Exercise
On how many lines of these entries does the word "json" occur? State the number alone.
────────
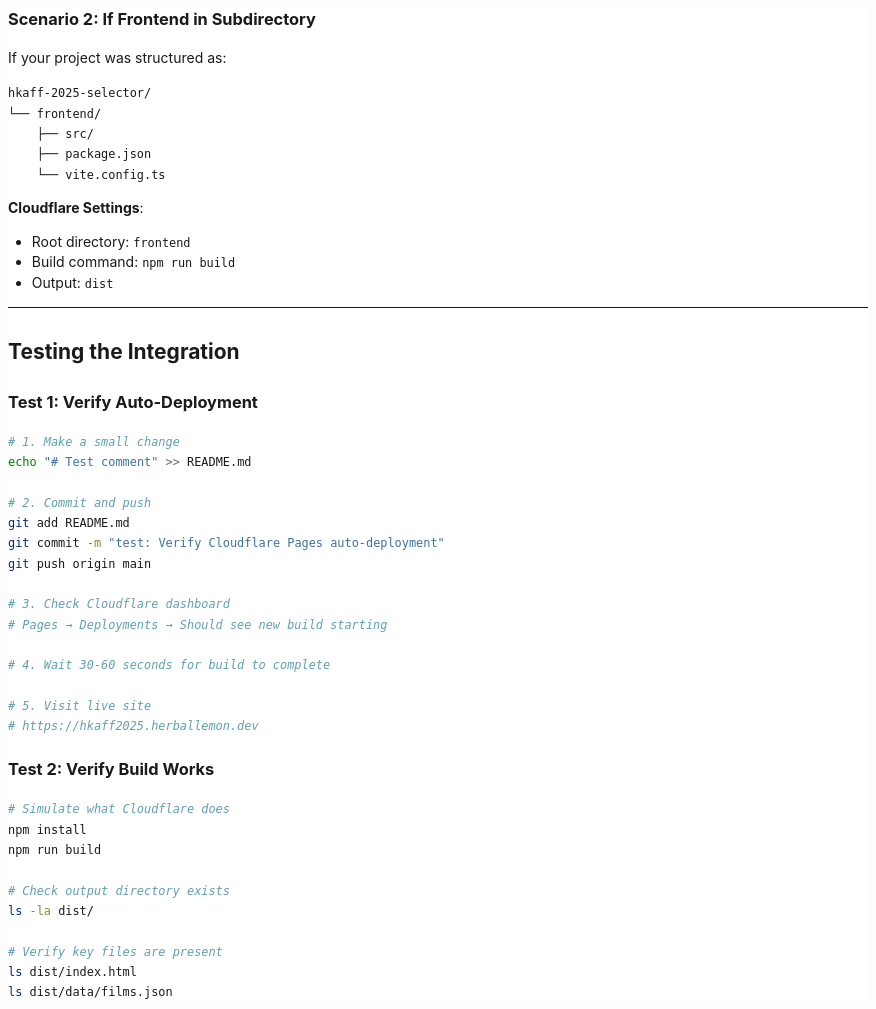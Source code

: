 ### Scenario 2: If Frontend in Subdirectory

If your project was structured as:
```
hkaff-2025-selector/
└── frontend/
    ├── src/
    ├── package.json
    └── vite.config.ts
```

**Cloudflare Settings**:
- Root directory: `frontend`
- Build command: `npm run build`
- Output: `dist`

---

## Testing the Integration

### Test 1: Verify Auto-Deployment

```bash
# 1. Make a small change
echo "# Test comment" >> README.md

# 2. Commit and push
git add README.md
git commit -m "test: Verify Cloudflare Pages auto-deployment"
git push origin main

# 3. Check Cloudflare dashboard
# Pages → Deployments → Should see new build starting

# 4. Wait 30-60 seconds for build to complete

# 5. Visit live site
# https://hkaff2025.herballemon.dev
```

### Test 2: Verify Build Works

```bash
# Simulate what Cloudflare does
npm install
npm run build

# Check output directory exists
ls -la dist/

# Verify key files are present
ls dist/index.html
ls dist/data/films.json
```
────────
Expected output
2